> _WORK TO COMPLETE_:
Two lines mark the range in the entries below: the one holding "那只用MAC地址不用IP地址" and the one holding "那为什么要用IP地址呢？是因". Set down those two and all lines between them, exactly.

> _DATASET EXTRACT_:
★ ★ ★ ★

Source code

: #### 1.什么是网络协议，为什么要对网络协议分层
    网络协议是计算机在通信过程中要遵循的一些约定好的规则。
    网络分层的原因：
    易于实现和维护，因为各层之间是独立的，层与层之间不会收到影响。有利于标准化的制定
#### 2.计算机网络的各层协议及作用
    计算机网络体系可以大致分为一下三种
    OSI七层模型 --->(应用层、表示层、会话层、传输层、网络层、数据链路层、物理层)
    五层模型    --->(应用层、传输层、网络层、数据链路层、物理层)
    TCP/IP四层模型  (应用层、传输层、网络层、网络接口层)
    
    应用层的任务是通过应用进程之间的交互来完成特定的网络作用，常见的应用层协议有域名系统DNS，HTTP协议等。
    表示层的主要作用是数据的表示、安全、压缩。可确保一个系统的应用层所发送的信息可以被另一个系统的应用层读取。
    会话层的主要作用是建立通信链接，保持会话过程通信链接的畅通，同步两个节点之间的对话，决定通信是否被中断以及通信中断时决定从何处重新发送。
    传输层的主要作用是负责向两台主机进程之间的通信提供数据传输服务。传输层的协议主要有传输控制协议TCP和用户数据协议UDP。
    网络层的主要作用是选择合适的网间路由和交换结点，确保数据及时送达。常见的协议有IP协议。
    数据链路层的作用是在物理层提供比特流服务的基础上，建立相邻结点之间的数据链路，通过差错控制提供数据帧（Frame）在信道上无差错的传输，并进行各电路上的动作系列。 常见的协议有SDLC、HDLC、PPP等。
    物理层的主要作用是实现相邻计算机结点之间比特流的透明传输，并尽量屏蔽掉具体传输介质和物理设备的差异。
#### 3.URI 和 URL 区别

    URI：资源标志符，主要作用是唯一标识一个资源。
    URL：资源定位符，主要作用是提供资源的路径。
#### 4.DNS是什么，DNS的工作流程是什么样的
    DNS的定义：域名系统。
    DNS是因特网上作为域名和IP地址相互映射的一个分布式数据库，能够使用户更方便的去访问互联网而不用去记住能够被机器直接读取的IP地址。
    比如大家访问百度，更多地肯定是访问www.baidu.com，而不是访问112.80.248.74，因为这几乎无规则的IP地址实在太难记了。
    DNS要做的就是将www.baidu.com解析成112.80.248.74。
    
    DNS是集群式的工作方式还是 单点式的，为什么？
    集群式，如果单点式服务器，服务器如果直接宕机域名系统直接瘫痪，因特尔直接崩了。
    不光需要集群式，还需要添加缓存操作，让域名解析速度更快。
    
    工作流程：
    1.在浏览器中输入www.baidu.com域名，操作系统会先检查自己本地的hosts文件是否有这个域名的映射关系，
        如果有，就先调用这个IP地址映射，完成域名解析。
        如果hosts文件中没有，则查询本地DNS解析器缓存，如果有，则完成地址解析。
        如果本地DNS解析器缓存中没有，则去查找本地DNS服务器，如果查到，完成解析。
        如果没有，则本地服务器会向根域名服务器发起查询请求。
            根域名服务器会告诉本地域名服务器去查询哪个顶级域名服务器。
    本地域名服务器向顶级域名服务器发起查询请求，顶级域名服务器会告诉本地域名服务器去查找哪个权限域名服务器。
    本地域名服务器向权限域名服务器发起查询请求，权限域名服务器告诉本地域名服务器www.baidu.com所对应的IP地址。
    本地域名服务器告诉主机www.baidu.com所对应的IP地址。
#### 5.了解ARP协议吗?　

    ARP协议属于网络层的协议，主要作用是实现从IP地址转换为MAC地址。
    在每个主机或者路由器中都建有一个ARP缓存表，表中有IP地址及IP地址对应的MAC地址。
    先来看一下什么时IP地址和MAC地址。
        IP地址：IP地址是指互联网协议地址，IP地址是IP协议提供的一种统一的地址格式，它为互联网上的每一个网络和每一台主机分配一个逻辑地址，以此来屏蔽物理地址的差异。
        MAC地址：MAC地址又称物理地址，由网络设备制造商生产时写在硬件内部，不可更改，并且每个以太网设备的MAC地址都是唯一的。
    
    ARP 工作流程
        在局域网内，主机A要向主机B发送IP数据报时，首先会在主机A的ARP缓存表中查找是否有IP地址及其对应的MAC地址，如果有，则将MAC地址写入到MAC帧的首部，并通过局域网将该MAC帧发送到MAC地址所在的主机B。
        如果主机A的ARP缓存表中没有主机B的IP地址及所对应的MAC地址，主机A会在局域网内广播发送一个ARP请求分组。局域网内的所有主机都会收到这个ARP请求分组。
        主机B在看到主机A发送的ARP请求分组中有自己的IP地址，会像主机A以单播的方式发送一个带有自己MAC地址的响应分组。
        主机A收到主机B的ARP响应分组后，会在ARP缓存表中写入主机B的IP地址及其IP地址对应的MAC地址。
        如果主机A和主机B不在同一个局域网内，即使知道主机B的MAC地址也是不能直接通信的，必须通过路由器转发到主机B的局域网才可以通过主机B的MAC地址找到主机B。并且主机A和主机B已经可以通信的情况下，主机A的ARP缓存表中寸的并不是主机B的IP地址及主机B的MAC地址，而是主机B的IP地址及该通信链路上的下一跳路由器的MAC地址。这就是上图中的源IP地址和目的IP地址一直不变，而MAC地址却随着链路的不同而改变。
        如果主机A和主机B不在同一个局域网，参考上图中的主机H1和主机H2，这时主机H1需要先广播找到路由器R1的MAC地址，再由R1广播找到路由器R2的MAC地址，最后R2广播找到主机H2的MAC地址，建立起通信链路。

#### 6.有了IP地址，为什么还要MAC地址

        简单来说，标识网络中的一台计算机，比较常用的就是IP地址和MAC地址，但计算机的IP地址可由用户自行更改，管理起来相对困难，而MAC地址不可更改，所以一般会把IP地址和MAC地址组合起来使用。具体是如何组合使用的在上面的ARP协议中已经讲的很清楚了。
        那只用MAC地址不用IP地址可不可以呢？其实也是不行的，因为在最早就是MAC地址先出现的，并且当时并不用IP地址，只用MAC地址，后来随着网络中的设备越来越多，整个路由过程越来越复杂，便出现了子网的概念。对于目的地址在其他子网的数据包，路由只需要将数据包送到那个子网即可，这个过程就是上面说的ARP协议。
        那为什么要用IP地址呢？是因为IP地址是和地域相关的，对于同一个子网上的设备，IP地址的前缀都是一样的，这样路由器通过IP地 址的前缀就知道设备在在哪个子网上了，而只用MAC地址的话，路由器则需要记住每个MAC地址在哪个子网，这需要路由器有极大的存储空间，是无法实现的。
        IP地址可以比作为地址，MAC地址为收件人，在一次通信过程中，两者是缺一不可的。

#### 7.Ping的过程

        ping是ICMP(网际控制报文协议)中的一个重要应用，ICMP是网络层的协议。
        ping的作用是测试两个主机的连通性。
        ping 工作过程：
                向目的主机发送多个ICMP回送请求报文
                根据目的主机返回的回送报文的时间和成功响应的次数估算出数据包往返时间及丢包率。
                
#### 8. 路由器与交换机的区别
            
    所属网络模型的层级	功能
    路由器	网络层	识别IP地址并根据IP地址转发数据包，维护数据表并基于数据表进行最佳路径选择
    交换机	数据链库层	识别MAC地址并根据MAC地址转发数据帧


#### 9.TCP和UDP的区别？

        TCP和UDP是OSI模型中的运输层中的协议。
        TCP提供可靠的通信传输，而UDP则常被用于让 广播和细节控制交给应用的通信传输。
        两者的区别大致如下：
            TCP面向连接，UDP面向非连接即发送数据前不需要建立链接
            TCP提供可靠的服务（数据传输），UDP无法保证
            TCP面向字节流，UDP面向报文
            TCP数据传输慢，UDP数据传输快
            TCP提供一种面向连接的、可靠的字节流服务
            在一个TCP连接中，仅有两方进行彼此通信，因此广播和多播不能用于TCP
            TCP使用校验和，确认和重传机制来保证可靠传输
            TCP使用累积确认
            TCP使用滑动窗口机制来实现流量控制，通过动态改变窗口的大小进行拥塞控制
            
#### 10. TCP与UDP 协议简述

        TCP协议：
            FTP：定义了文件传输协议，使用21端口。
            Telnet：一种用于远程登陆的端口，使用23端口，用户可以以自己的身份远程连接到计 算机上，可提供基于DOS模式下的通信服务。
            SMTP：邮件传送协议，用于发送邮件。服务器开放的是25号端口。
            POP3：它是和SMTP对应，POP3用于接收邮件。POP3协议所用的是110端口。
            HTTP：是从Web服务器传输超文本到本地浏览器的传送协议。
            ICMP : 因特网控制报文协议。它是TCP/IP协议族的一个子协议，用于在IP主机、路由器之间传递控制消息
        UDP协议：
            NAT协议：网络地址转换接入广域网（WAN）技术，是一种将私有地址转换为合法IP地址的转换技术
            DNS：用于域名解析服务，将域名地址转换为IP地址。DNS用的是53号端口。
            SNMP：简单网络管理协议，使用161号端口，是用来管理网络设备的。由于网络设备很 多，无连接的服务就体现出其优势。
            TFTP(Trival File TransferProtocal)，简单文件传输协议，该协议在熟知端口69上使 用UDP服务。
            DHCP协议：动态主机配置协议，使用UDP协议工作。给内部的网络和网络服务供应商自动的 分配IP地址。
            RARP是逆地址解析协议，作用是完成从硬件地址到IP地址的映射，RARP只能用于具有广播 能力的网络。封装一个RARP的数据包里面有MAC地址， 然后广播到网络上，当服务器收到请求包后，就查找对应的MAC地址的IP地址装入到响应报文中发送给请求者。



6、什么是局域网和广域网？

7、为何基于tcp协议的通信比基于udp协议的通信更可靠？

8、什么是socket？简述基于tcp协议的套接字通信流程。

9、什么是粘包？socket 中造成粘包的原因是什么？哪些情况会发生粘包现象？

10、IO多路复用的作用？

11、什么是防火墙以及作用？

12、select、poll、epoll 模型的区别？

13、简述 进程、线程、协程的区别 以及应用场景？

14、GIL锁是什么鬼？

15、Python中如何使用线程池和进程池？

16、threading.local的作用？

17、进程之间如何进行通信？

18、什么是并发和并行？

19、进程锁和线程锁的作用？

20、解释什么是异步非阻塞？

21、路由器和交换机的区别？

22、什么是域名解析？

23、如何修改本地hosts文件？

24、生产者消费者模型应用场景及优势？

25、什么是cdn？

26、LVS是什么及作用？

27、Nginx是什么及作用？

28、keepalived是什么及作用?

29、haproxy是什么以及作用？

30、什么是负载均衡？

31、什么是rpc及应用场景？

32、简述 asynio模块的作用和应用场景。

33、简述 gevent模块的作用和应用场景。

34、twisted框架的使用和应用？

★ ★ ★ ★

> _EXERCISE SOLUTION_:
        那只用MAC地址不用IP地址可不可以呢？其实也是不行的，因为在最早就是MAC地址先出现的，并且当时并不用IP地址，只用MAC地址，后来随着网络中的设备越来越多，整个路由过程越来越复杂，便出现了子网的概念。对于目的地址在其他子网的数据包，路由只需要将数据包送到那个子网即可，这个过程就是上面说的ARP协议。
        那为什么要用IP地址呢？是因为IP地址是和地域相关的，对于同一个子网上的设备，IP地址的前缀都是一样的，这样路由器通过IP地 址的前缀就知道设备在在哪个子网上了，而只用MAC地址的话，路由器则需要记住每个MAC地址在哪个子网，这需要路由器有极大的存储空间，是无法实现的。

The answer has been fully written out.